Foreign criminal still in Canada despite convictions, deportation order
One of the many things we do here at W5 is follow up on our stories. In some cases the response from you, our viewers, lead us to investigate other facets of a story and sometimes the story we report on is worth a follow up. This week’s report, Conning Canada, is one of those.
We first reported on Sandra Gordon in 2006 as part of our investigation Criminal Immigrants. Back then we revealed that Gordon had a long criminal record and was under a deportation order.
But when we aired the story her appeal of that deportation order had not yet been decided.
Sandra Gordon was 16 years old when she came to Canada from Jamaica in 1972. In 1975 she was convicted for theft. A year later she was charged again this time for theft, attempted fraud and public mischief. Later in 1976 Gordon was ordered deported. She fought that order and it was overturned in 1978.
Gordon continued her life of crime in Canada. Here’s just a small sample:
- In 1988 a fraud charge led to a 30 day sentence.
- In 1990 Gordon was caught in possession of counterfeit money and handed another stint in jail.
- In 2001 she was convicted on 22 counts of loan fraud.
Over nearly four decaes Gordon racked up a long criminal record.
Over the years we kept investigating, trying to learn more about Gordon. And then, in the summer of 2012, we learned that she was still in Canada and back in a Toronto court this time for driving with a suspended licence.
Upon this discovery we sought to establish the status of her various appeals before the courts. We went back and reviewed a Removal Order from Oct. 13, 2006.
Her appeal was dismissed and the ruling stated “granting of another stay would not be appropriate application of the panel’s discretionary jurisdiction.” Then we looked at a Federal Court ruling from March 14, 2007 that stated; “This application for leave and for judicial review is dismissed.” Two months later Justice Gibson confirmed that decision. So why was Gordon still in Canada?
We wanted to see as many documents as possible about Gordon’s case. We had obtained her criminal record and it showed dozens of convictions for everything from credit card fraud to loan fraud to obstructing police.
The document chase
Naturally we wanted an explanation for Gordon’s continued presence in Canada. Because Canada’s privacy laws protect individuals, we filed a series of Access to Information requests.
The first went to Citizenship and Immigration Canada. On Oct. 3, 2012 our request for further documents on Gordon’s case was denied to protect her privacy. We were told, “The records you are seeking contain the personal information of Ms. Gordon.”

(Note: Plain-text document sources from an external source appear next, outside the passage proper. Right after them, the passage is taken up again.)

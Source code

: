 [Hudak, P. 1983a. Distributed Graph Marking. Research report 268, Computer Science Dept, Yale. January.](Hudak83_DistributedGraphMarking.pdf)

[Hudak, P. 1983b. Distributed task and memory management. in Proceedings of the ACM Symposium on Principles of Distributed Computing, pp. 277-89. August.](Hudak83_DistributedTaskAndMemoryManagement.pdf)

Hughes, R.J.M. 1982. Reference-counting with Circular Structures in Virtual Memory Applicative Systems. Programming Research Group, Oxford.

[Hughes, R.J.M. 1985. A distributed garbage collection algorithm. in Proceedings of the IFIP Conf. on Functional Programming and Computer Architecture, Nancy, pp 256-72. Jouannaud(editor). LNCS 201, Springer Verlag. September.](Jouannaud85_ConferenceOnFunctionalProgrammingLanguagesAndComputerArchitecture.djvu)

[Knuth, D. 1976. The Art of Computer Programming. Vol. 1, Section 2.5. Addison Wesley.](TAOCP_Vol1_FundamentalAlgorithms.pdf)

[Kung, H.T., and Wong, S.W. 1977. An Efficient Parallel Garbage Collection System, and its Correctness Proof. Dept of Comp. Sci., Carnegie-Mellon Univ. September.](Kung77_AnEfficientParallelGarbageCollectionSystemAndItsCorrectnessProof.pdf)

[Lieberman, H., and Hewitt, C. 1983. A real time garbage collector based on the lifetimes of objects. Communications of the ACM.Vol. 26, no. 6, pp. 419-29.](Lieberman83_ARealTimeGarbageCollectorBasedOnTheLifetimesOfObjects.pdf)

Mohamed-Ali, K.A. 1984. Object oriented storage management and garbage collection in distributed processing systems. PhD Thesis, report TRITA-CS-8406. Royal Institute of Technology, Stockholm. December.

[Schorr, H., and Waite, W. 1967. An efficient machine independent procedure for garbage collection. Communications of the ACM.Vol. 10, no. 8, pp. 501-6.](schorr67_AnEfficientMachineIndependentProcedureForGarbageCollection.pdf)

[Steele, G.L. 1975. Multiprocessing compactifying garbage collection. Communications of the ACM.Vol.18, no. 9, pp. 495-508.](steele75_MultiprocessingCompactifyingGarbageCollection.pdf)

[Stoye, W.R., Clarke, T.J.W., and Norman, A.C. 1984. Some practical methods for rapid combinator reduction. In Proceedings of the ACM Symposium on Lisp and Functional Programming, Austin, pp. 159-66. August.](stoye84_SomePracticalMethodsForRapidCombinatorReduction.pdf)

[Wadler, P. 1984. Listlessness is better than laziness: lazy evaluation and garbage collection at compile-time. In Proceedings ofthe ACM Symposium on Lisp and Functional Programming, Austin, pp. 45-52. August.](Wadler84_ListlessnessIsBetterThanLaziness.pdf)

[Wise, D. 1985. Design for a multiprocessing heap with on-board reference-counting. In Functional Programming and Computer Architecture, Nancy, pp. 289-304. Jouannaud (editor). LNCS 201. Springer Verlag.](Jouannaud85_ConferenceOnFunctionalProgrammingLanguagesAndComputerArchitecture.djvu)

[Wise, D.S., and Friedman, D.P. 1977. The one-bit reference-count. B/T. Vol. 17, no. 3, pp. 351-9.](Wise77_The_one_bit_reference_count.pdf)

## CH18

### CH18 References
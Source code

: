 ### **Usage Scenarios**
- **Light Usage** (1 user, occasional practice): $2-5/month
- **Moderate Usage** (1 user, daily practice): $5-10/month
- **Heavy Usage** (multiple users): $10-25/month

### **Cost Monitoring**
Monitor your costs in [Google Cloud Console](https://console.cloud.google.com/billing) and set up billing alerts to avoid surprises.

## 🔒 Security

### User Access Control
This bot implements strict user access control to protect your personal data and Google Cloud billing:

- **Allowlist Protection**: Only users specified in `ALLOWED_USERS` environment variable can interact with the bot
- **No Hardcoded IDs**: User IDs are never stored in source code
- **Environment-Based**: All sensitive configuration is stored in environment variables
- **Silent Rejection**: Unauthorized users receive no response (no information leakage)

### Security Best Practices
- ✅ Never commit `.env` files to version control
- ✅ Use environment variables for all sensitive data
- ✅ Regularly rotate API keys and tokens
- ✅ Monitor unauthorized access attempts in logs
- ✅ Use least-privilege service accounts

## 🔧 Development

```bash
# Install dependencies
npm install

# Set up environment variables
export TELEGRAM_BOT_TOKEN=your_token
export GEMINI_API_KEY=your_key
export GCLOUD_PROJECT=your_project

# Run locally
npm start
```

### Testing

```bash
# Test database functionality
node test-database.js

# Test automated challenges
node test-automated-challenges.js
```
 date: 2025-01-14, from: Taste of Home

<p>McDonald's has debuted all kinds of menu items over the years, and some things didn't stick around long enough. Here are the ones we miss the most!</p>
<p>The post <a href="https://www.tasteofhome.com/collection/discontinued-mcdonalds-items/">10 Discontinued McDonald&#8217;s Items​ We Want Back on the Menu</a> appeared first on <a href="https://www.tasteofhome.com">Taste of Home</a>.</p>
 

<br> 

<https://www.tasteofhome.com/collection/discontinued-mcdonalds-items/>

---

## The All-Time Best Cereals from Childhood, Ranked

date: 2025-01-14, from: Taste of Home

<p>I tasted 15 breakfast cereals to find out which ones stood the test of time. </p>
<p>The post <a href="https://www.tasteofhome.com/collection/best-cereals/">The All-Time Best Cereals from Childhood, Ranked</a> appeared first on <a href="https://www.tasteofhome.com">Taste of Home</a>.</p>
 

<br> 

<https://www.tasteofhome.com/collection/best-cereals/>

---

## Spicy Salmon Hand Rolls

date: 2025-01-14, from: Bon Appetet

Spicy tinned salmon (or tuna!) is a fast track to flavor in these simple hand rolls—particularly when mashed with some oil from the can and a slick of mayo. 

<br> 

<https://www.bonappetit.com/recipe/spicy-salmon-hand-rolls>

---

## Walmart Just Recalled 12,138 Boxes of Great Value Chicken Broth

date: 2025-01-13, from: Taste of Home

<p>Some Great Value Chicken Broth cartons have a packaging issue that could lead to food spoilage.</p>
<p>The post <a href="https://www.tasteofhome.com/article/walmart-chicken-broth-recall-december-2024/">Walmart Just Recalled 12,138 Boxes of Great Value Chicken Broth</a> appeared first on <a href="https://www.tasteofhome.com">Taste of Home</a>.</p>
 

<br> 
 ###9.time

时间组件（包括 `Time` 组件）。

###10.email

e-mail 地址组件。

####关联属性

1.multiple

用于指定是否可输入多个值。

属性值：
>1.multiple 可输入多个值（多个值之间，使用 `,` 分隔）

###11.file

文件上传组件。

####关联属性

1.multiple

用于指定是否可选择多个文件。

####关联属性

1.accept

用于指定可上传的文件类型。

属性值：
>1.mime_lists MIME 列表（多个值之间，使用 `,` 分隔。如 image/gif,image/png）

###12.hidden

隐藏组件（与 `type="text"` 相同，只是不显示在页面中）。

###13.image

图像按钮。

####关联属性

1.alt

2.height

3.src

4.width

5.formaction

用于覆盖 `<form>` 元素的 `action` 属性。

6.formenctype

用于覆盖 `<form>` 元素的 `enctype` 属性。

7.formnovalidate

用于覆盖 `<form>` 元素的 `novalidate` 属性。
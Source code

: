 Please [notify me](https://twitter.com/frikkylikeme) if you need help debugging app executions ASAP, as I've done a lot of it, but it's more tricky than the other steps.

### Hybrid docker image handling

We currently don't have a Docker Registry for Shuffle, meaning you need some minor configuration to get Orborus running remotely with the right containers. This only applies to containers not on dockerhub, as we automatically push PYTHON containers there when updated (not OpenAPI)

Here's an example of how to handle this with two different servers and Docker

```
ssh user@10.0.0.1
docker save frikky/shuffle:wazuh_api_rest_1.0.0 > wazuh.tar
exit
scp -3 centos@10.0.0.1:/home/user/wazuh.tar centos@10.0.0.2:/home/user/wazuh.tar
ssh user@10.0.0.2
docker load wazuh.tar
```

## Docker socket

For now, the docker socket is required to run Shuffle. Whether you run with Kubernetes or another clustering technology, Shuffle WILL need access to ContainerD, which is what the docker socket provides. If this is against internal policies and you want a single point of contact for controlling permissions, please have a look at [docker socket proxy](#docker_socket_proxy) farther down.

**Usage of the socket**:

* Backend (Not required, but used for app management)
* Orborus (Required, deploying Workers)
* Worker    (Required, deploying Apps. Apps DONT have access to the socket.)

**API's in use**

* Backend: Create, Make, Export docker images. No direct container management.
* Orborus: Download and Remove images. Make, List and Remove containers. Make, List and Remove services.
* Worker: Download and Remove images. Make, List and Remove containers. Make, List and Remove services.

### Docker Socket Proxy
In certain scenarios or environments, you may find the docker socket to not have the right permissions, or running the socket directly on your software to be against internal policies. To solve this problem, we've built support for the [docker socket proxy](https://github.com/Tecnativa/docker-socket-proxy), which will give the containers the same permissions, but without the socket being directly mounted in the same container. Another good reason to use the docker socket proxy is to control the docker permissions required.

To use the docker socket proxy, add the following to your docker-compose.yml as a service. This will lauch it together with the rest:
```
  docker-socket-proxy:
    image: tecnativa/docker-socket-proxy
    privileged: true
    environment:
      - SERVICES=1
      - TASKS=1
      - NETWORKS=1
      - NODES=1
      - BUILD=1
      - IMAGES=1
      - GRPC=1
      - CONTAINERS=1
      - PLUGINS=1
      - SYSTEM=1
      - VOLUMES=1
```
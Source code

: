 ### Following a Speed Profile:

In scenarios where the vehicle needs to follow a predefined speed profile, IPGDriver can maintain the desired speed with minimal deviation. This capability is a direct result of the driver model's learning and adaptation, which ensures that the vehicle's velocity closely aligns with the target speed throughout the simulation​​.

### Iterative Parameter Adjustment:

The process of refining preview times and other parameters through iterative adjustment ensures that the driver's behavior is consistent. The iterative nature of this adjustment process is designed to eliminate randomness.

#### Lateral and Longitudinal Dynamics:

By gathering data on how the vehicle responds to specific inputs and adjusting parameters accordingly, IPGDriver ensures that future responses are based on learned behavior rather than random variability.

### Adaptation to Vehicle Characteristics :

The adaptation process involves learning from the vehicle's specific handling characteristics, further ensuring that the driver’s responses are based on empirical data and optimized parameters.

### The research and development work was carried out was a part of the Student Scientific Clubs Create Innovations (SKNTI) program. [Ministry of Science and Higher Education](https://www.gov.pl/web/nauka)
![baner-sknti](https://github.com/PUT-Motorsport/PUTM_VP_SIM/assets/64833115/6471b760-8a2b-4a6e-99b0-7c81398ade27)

Another request went to the Canada Border and Services Agency. On Jan. 3, 2013, it too denied our request because the information is “not publically available” and we required the consent of Sandra Gordon to see any information.
Finally, we were told that old records of the Immigration Appeal Board are now held at Library and Archives Canada. After a visit to the Archives and a meeting with a librarian we were told to file an Access to Information request. On Dec. 21, 2012 we received the response from the Archive. An initial search “found possible relevant information” but the Archive had a surprise for us.
"In order to provide you with access to the information you have requested, a total of $31,970.00 has been assessed under subsection 11(2) of the Act for search and preparation.”
A price tag of more than $30,000 to review files from a public proceeding that had now been sent to a government warehouse. That bill was more than we were willing to pay.
W5 was at the court in 2012 when Gordon left after her conviction for driving with a suspended licence and we approached her to find out why she remained in Canada. W5 had obtained a 2001 deportation order against Gordon that she signed. But, confronted by Seamus O’Regan, Gordon denied having a deportation order against her and ran from our camera.
We followed up and visited two addresses she had provided on official documents from 2011 and 2012, which W5 had uncovered.
In the first case the owner of the house, where Gordon had listed her address in 2011 said she had not lived there since 2010. He had no forwarding address for Gordon. The second address, a house in Newmarket, Ont. is owned by Gordon’s mother. She refused to speak with us or tell us where Gordon is living now.
We wanted to know how someone like Gordon can avoid deportation. So, we went to Canada’s Immigration Minister, Jason Kenney. He told W5, “We’re trying to figure out how to more liberally apply the Privacy Act as it relates to people whose continued presence in Canada seriously undermines public support for the integrity of our immigration system.” Kenney went on to say that “foreign citizens who represent a threat to public safety have to be removed from Canada quickly.”
Nevertheless, Sandra Gordon’s current status remains a mystery. We know Gordon applied for permanent residence status and her application was processed in 2011. We also know that Gordon received a letter about her application in June 2012. But the letter she received remains protected by privacy laws.
We don’t know what her status is today. We do know that in the summer of 2012 Sandra Gordon, a convicted criminal many times over, was free to walk the streets of Canada.
The Sandra Gordon case is one we will continue to investigate.